The Disco Blog

Can you dig it?

Backgrounding Tasks in Heroku With Delayed Job

Long running web requests are bad. They create resource contention among other waiting incoming requests; what’s more, with HTTP servers like Unicorn (which is rapidly becoming the de facto HTTP server for Rails apps running on Heroku), long running requests are summarily terminated after some threshold (for example, 30 seconds) leaving users with a nasty timeout error (and, of course, other users complaining that it takes forever for your site to do anything). Luckily, with frameworks like Delayed Job, backgrounding long running tasks couldn’t be any easier.

To leverage Delayed Job in Heroku, you’ll need for follow a few steps. In my case, since I’m using Mongoid, I’m going to use an alternate Active Record Delayed Job tie-in dubbed delayed_job_mongoid. The reason for this Active Record integration will become obvious once I show you how to actually force a long running task to be asynchronous. Regardless if you are using Mongoid or not, the Active Record integration is identical.

First and foremost, you’ll need to add delayed_job_mongoid to your Gemfile (or if you aren’t using Mongoid, add delayed_job_active_record). Delayed Job stores jobs in your database; consequently, after you run bundle install, proceed to update your underlying MongoDB instance with a new index by running:

Adding an index and new collection to MongoDB
$> script/rails runner 'Delayed::Backend::Mongoid::Job.create_indexes'

Obviously, if you’re using a normal RDMBS, your command will be slightly different (i.e. rake db:migrate).

After that step is complete, you’ll need to generate a delayed_job script via:

Generating the Delayed Job script
$> rails generate delayed_job

This script allows to you execute the Delayed Job framework with a number of options. As it turns out, you don’t really need this script as Delayed Job hooks into Rake as well; it is via the Rake integration that Heroku will work with Delayed Job.

Now that you’ve set up 80% of the infrastructure required to support Delayed Job, you next need to background some long running task.

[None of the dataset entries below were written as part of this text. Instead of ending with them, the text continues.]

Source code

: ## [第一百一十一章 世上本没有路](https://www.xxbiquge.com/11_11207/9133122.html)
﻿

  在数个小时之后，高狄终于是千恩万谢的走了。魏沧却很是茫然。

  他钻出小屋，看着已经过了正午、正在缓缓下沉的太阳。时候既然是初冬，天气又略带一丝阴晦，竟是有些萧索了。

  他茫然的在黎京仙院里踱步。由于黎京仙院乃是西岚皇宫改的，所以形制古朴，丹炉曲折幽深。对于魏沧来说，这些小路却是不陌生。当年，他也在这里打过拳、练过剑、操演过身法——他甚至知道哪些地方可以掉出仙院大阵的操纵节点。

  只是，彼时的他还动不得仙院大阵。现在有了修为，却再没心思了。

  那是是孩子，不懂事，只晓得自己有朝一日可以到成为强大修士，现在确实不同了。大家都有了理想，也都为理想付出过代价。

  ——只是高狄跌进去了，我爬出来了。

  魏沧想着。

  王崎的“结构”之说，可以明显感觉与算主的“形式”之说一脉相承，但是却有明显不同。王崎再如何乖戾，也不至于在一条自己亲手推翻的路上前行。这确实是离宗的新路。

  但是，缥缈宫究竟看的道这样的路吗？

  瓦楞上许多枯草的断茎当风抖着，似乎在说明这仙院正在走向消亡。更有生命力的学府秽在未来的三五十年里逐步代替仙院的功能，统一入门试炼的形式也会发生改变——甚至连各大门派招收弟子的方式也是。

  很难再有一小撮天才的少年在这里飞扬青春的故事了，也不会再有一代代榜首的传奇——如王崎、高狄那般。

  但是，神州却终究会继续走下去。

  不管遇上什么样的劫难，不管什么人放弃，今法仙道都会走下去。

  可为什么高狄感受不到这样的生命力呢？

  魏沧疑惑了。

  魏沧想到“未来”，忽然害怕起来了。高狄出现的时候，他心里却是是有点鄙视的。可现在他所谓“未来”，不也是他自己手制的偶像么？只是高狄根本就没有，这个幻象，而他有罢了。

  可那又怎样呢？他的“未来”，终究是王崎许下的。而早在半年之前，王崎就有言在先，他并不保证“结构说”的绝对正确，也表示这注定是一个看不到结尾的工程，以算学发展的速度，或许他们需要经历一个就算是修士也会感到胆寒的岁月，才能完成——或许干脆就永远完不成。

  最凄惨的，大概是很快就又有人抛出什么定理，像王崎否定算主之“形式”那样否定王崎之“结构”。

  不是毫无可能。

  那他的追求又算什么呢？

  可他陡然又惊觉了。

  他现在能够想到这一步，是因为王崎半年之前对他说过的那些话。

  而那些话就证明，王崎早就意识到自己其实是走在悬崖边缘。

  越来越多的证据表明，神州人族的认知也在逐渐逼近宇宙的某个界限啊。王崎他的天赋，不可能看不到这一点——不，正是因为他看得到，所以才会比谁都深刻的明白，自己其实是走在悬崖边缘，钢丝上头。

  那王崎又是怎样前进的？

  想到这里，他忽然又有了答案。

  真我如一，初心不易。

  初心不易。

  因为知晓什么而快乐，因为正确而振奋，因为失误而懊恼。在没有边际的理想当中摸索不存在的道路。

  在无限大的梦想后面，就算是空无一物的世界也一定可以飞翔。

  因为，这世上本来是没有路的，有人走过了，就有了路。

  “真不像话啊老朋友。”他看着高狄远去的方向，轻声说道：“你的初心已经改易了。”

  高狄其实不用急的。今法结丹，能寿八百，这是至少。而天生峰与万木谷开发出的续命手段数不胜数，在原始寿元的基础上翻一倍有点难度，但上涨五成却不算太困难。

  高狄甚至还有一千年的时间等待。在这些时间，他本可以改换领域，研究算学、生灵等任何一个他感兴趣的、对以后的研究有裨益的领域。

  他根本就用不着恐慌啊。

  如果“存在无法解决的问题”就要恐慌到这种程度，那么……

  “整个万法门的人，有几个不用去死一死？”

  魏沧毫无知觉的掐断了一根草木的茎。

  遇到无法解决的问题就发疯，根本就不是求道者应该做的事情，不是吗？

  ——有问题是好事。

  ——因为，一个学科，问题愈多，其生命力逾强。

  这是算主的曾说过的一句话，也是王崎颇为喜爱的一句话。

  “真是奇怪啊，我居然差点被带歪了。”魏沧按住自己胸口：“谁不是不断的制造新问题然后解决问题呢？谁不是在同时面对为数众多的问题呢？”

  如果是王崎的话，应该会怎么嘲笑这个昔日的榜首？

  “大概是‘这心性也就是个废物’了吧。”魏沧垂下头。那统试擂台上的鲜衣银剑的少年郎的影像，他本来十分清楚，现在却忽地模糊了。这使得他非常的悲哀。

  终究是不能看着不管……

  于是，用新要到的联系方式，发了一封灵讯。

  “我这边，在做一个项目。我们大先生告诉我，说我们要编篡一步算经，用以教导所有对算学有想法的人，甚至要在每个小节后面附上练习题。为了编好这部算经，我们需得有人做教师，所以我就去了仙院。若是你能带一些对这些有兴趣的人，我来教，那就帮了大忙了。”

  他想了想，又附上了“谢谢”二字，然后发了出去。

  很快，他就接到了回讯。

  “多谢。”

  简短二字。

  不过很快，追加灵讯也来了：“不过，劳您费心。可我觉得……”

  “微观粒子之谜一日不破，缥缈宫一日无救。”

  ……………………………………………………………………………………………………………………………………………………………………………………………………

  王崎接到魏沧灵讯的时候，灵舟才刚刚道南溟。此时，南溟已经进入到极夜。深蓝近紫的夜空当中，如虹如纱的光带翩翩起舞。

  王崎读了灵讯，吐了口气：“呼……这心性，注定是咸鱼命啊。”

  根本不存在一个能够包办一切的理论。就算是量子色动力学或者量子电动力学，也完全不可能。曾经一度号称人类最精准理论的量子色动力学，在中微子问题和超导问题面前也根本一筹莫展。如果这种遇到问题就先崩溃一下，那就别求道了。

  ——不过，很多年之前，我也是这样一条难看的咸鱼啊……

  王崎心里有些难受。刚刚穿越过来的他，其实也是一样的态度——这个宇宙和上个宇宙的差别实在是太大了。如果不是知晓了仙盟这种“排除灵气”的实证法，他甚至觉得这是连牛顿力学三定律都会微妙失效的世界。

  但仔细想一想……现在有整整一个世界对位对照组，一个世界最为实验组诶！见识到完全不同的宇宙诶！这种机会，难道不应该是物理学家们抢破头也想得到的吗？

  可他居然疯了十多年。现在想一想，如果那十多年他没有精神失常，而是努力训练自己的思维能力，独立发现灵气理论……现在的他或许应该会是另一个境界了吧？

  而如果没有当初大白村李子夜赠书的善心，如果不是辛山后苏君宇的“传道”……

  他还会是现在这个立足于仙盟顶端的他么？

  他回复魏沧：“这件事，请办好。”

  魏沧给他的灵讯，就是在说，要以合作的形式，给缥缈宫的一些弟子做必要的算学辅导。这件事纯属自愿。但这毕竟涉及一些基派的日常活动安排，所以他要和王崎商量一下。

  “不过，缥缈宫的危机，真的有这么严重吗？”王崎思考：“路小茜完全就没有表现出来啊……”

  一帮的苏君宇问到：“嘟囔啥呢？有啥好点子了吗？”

This is the fun part and like everything else so far, it couldn’t be any easier.

Delayed Job hooks directly into Active Record and thus, you can background some unit of work on a model object by inserting a delay call. For example, in my case, I had a Group model object that when updated under certain circumstances required that all associated users also be updated (wouldn’t it be nice if MongoDB supported triggers?). As you can imagine, updating hundreds of users is rather time intensive.

Thus, the user update logic was thrown into a special method (dubbed aysnc_update_users) and was then invoked like so:

Adding in a delay backgrounds the async_update_users call

This call essentially serializes the logic here into a collection called delayed_backend_mongoid_jobs which can then be invoked asynchronously by another process. And therein lies your last few steps.

Heroku has the notion of worker dynos, which are background processors – think of worker dynos as engines capable of doing what ever you want them to do. In the case of Delayed Job, you want those worker dynos to invoke jobs residing in the delayed_backend_mongoid_jobs collection (which is conceptually a queue).

To configure a worker dyno, you’ll need to do 2 things. First, provision one like so:

Using Heroku CLI to fire up a worker dyno
$> heroku ps:scale worker=1

You’ll then need to update your Procfile to include the command the worker dyno should invoke:

Updated Procfile command
worker:  bundle exec rake jobs:work

As you can see, the worker dyno in this case is invoking a Rake task (jobs:work) which is asynchronously polling for new jobs in your conceptual queue and invoking them as they are found.

Finally, deploy to Heroku and keep an eye on the queue for jobs – you can isolate the dyno workers logs via

Updated Procfile command
$> heroku logs -p worker -t

Was that easy or what?